The next morning Bill got out of the house early, avoiding Nancy. Shortly after 9AM he called a guy in town who had worked as the client contact on a project that Bill had supervised. He had heard that Joe had gotten a divorce in the last six months. He made a luncheon date.
Bill and Joe played 'Whatever happened to ...' until the food arrived. After the waiter left, Bill started the real conversation. "I was sorry to hear that you got divorced."
"Yeah, shit happens."
"I may be in the same situation. Can I ask what lawyer you used and about some of the mechanics."
"Despite what you hear on TV, everything is pretty straightforward. The first time I met with my lawyer he told me unless we had a prenup or one of us had a lot of money, things were going to be split equitably. In our case we didn't have any children and neither one of us had a lot of money when we got married, so the assets were split 50 – 50. I make somewhat more that she does so I have to pay maintenance for a few years, but then that's over. What else do you want to know?"
"Would you give me your lawyer's name?"
When Bill got back to his office, the email from Joe was already there. He called immediately and got an appointment that afternoon.
The initial interview went as Joe had described. Bill wrote out a check for a retainer. "Can you recommend a private investigator?" Bill asked the lawyer.
"I know you're mad about the adultery, Bill, but more information isn't going to do anything for the divorce."
"I understand what you told me, but I want to find out who this sleaze ball is."
"You're not thinking about doing anything stupid, are you? Despite any stories you may have read, the cops are quite good at solving crimes, even if they happen in back alleys on moonless nights; especially when adulterous spouses are involved."

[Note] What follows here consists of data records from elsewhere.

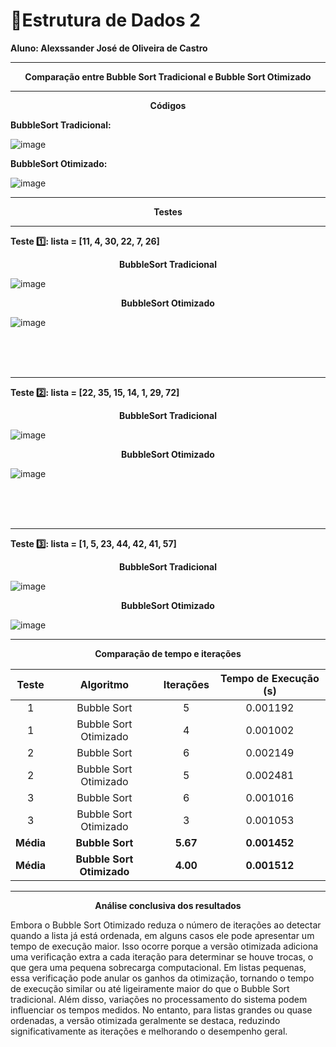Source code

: # :book:Estrutura de Dados 2


<strong>Aluno: Alexssander José de Oliveira de Castro</strong>



---

<p align="center">
  <strong>Comparação entre Bubble Sort Tradicional e Bubble Sort Otimizado</strong>
</p>


---
<p align="center">
  <strong>Códigos</strong>
</p>



<strong>BubbleSort Tradicional:</strong>

![image](https://github.com/user-attachments/assets/0106adfc-db11-4e59-9a7a-8b9501e30afd)

<strong>BubbleSort Otimizado:</strong>

![image](https://github.com/user-attachments/assets/0d234ef2-69d2-428a-b1ed-3a82c3d60dcc)


---
<p align="center">
  <strong>Testes</strong>
</p>

---

<strong>Teste 1️⃣: lista = [11, 4, 30, 22, 7, 26]</strong>


<p align="center">
  <strong>BubbleSort Tradicional</strong>
</p>

![image](https://github.com/user-attachments/assets/a06fccd0-4364-4caf-8411-be7da244181d)

<p align="center">
  <strong>BubbleSort Otimizado</strong>
</p>

![image](https://github.com/user-attachments/assets/37fa587b-ddfe-4a4b-abad-f295317291d5)

<br>
<br>
<br>

---

<strong>Teste 2️⃣: lista = [22, 35, 15, 14, 1, 29, 72]</strong>


<p align="center">
  <strong>BubbleSort Tradicional</strong>
</p>

![image](https://github.com/user-attachments/assets/125f0892-6bb3-4047-931f-4e152246cc81)


<p align="center">
  <strong>BubbleSort Otimizado</strong>
</p>

![image](https://github.com/user-attachments/assets/088e0873-6497-4b77-90b6-925599f5ee76)

<br>
<br>
<br>

---

<strong>Teste 3️⃣: lista = [1, 5, 23, 44, 42, 41, 57]</strong>


<p align="center">
  <strong>BubbleSort Tradicional</strong>
</p>

![image](https://github.com/user-attachments/assets/3102f0f8-3a6b-47cc-93ef-bf380248d8da)


<p align="center">
  <strong>BubbleSort Otimizado</strong>
</p>

![image](https://github.com/user-attachments/assets/7f928c51-15e6-4cfb-8914-ccdff12ca164)


---

<p align="center">
  <strong>Comparação de tempo e iterações</strong>
</p>

<div align="center">

| Teste | Algoritmo              | Iterações | Tempo de Execução (s) |
|:-----:|:----------------------:|:---------:|:---------------------:|
| 1     | Bubble Sort            | 5         | 0.001192              |
| 1     | Bubble Sort Otimizado  | 4         | 0.001002              |
| 2     | Bubble Sort            | 6         | 0.002149              |
| 2     | Bubble Sort Otimizado  | 5         | 0.002481              |
| 3     | Bubble Sort            | 6         | 0.001016              |
| 3     | Bubble Sort Otimizado  | 3         | 0.001053              |
| **Média** | **Bubble Sort** | **5.67** | **0.001452** |
| **Média** | **Bubble Sort Otimizado** | **4.00** | **0.001512** |

</div>

---

<p align="center">
  <strong>Análise conclusiva dos resultados</strong>
</p>

 Embora o Bubble Sort Otimizado reduza o número de iterações ao detectar quando a lista já está ordenada, em alguns casos ele pode apresentar um tempo de execução maior. Isso ocorre porque a versão otimizada adiciona uma verificação extra a cada iteração para determinar se houve trocas, o que gera uma pequena sobrecarga computacional. Em listas pequenas, essa verificação pode anular os ganhos da otimização, tornando o tempo de execução similar ou até ligeiramente maior do que o Bubble Sort tradicional. Além disso, variações no processamento do sistema podem influenciar os tempos medidos. No entanto, para listas grandes ou quase ordenadas, a versão otimizada geralmente se destaca, reduzindo significativamente as iterações e melhorando o desempenho geral.
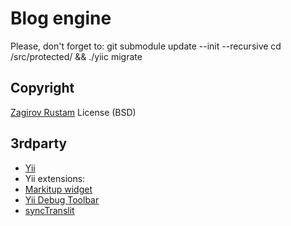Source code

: # Blog engine
Please, don't forget to:
    git submodule update --init --recursive
    cd /src/protected/ && ./yiic migrate

## Copyright

[Zagirov Rustam](mailto:rustam@zagirov.name)
License (BSD)

## 3rdparty

* [Yii](http://yiiframework.com)
* Yii extensions:
* [Markitup widget](https://github.com/yiiext/markitup-widget)
* [Yii Debug Toolbar](https://github.com/cr0t/yiidebugtb)
* [syncTranslit](http://snowcore.net/synctranslit)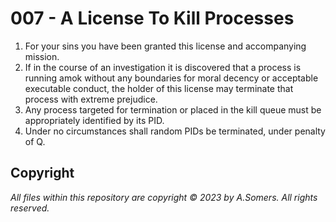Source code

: # 007 - A License To Kill Processes
1) For your sins you have been granted this license and accompanying mission.
2) If in the course of an investigation it is discovered that a process is running amok without any boundaries for moral decency or acceptable executable conduct, the holder of this license may terminate that process with extreme prejudice.
3) Any process targeted for termination or placed in the kill queue must be appropriately identified by its PID.
4) Under no circumstances shall random PIDs be terminated, under penalty of Q.

## Copyright
_All files within this repository are copyright © 2023 by A.Somers. All rights reserved._

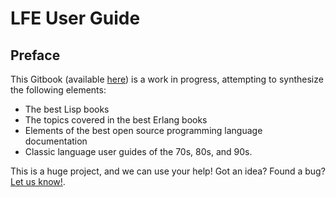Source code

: # LFE User Guide


## Preface

This Gitbook (available [here](http://lfe.gitbooks.io/user-guide/))
is a work in progress, attempting to synthesize the following elements:

* The best Lisp books
* The topics covered in the best Erlang books
* Elements of the best open source programming language documentation
* Classic language user guides of the 70s, 80s, and 90s.

This is a huge project, and we can use your help! Got an idea? Found a bug?
[Let us know!]().
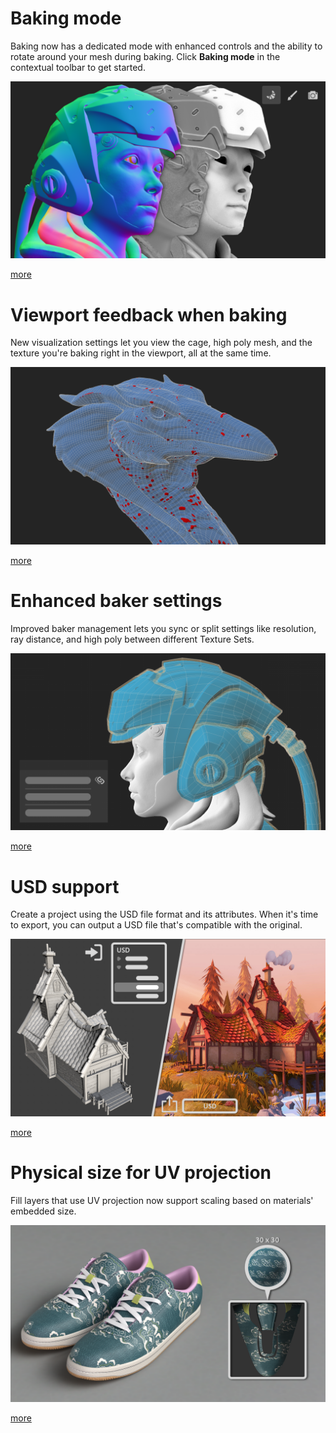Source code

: # Baking mode
Baking now has a dedicated mode with enhanced controls and the ability to rotate around your mesh during baking. Click **Baking mode** in the contextual toolbar to get started.

![visual](feature_1.png)

[more](https://substance3d.adobe.com/documentation/spdoc/baking-109608997.html)

# Viewport feedback when baking
New visualization settings let you view the cage, high poly mesh, and the texture you're baking right in the viewport, all at the same time.

![visual](feature_2.png)

[more](https://substance3d.adobe.com/documentation/bake/substance-bakers-172818436.html)

# Enhanced baker settings
Improved baker management lets you sync or split settings like resolution, ray distance, and high poly between different Texture Sets.

![visual](feature_3.png)

[more](https://substance3d.adobe.com/documentation/bake/bakers-settings-172818452.html)

# USD support
Create a project using the USD file format and its attributes. When it's time to export, you can output a USD file that's compatible with the original.

![visual](feature_4.png)

[more](https://substance3d.adobe.com/documentation/spdoc/features-28737551.html)

# Physical size for UV projection
Fill layers that use UV projection now support scaling based on materials' embedded size.

![visual](feature_5.png)

[more](https://substance3d.adobe.com/documentation/spdoc/uv-projection-180191757.html)
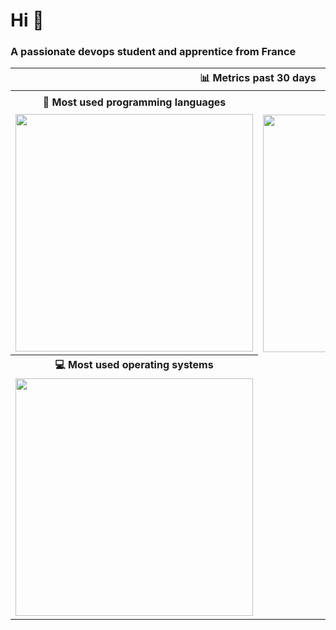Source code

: <h1 >Hi 👋</h1>
<h3>A passionate devops student and apprentice from France</h3>

<table>
  <tr>
    <th colspan="2" align="center">
      📊 Metrics past 30 days
    </th>
  </tr>
  <tr>
    <th>💬 Most used programming languages</th>
    <th>🛠️ Most used editors</th>
  </tr>
  <tr>
    <td align="center">
      <img alt="" width="380" src="https://raw.githubusercontent.com/LacazeThomas/LacazeThoma/main/languages.png">
      <img width="900" height="1" alt="">
    </td>
    <td align="center">
      <img alt="" width="380" src="https://raw.githubusercontent.com/LacazeThomas/LacazeThoma/main/editors.png">
      <img width="900" height="1" alt="">
    </td>
  </tr>
  <tr>
    <th><a ref="source/plugins/followup/README.md">💻 Most used operating systems</a></th>
  </tr>
  <tr>
    <td align="center">
     <img alt="" width="380" src="https://raw.githubusercontent.com/LacazeThomas/LacazeThoma/main/operatingSystems.png">
     <img width="900" height="1" alt="">
   </td>
  </tr>
</table>
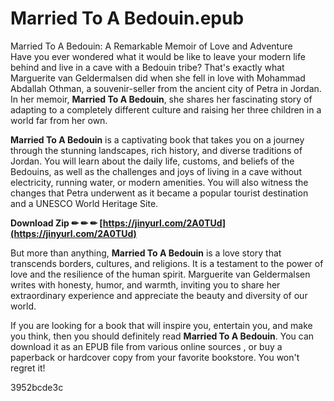 # Married To A Bedouin.epub
  Married To A Bedouin: A Remarkable Memoir of Love and Adventure     
Have you ever wondered what it would be like to leave your modern life behind and live in a cave with a Bedouin tribe? That's exactly what Marguerite van Geldermalsen did when she fell in love with Mohammad Abdallah Othman, a souvenir-seller from the ancient city of Petra in Jordan. In her memoir, **Married To A Bedouin**, she shares her fascinating story of adapting to a completely different culture and raising her three children in a world far from her own.
     
**Married To A Bedouin** is a captivating book that takes you on a journey through the stunning landscapes, rich history, and diverse traditions of Jordan. You will learn about the daily life, customs, and beliefs of the Bedouins, as well as the challenges and joys of living in a cave without electricity, running water, or modern amenities. You will also witness the changes that Petra underwent as it became a popular tourist destination and a UNESCO World Heritage Site.
 
**Download Zip ✏ ✏ ✏ [https://jinyurl.com/2A0TUd](https://jinyurl.com/2A0TUd)**


     
But more than anything, **Married To A Bedouin** is a love story that transcends borders, cultures, and religions. It is a testament to the power of love and the resilience of the human spirit. Marguerite van Geldermalsen writes with honesty, humor, and warmth, inviting you to share her extraordinary experience and appreciate the beauty and diversity of our world.
     
If you are looking for a book that will inspire you, entertain you, and make you think, then you should definitely read **Married To A Bedouin**. You can download it as an EPUB file from various online sources  , or buy a paperback or hardcover copy from your favorite bookstore. You won't regret it!

 3952bcde3c
 
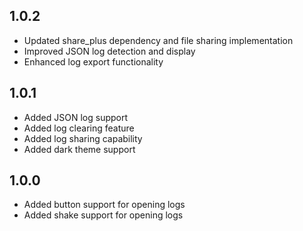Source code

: 
## 1.0.2

* Updated share_plus dependency and file sharing implementation
* Improved JSON log detection and display
* Enhanced log export functionality


## 1.0.1

* Added JSON log support
* Added log clearing feature 
* Added log sharing capability
* Added dark theme support


## 1.0.0

* Added button support for opening logs
* Added shake support for opening logs

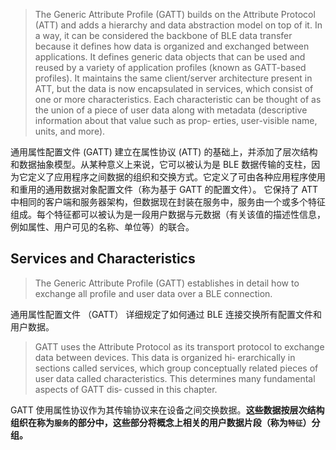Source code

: > The Generic Attribute Profile (GATT) builds on the Attribute Protocol (ATT) and adds a hierarchy and data abstraction model on top of it. In a way, it can be considered the backbone of BLE data transfer because it defines how data is organized and exchanged between applications. 
> It defines generic data objects that can be used and reused by a variety of application profiles (known as GATT-based profiles). It maintains the same client/server architecture present in ATT, but the data is now encapsulated in services, which consist of one or more characteristics. Each characteristic can be thought of as the union of a piece of user data along with metadata (descriptive information about that value such as prop‐ erties, user-visible name, units, and more).

通用属性配置文件 (GATT) 建立在属性协议 (ATT) 的基础上，并添加了层次结构和数据抽象模型。从某种意义上来说，它可以被认为是 BLE 数据传输的支柱，因为它定义了应用程序之间数据的组织和交换方式。它定义了可由各种应用程序使用和重用的通用数据对象配置文件（称为基于 GATT 的配置文件）。
它保持了 ATT 中相同的客户端和服务器架构，但数据现在封装在服务中，服务由一个或多个特征组成。每个特征都可以被认为是一段用户数据与元数据（有关该值的描述性信息，例如属性、用户可见的名称、单位等）的联合。
## Services and Characteristics
> The Generic Attribute Profile (GATT) establishes in detail how to exchange all profile and user data over a BLE connection.

通用属性配置文件 （GATT） 详细规定了如何通过 BLE 连接交换所有配置文件和用户数据。
> GATT uses the Attribute Protocol as its transport protocol to exchange data between devices. This data is organized hi‐ erarchically in sections called services, which group conceptually related pieces of user data called characteristics. This determines many fundamental aspects of GATT dis‐ cussed in this chapter.

GATT 使用属性协议作为其传输协议来在设备之间交换数据。**这些数据按层次结构组织在称为`服务`的部分中，这些部分将概念上相关的用户数据片段（称为`特征`）分组。**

"I'm a computer nerd. I'm in pretty good shape, but the last time I hit a guy was in the fifth grade. I wouldn't even know where to find a back alley."
The first stop after the lawyer's was his bank. Bill had a checklist of financial changes to make.
It was almost 5PM when he finished. He didn't feel like fighting the rush hour traffic back to his house. He didn't really feel like seeing Nancy today either. He texted her that he was having dinner out and wasn't sure what time he'd be in. Then he shut off his phone.
He stopped at a hotel near his bank in Midtown and wandered into the bar. He started to order a double scotch, but then thought about eventually driving home. "Give me a Sam Adams draft, oh, and bring some chips and salsa."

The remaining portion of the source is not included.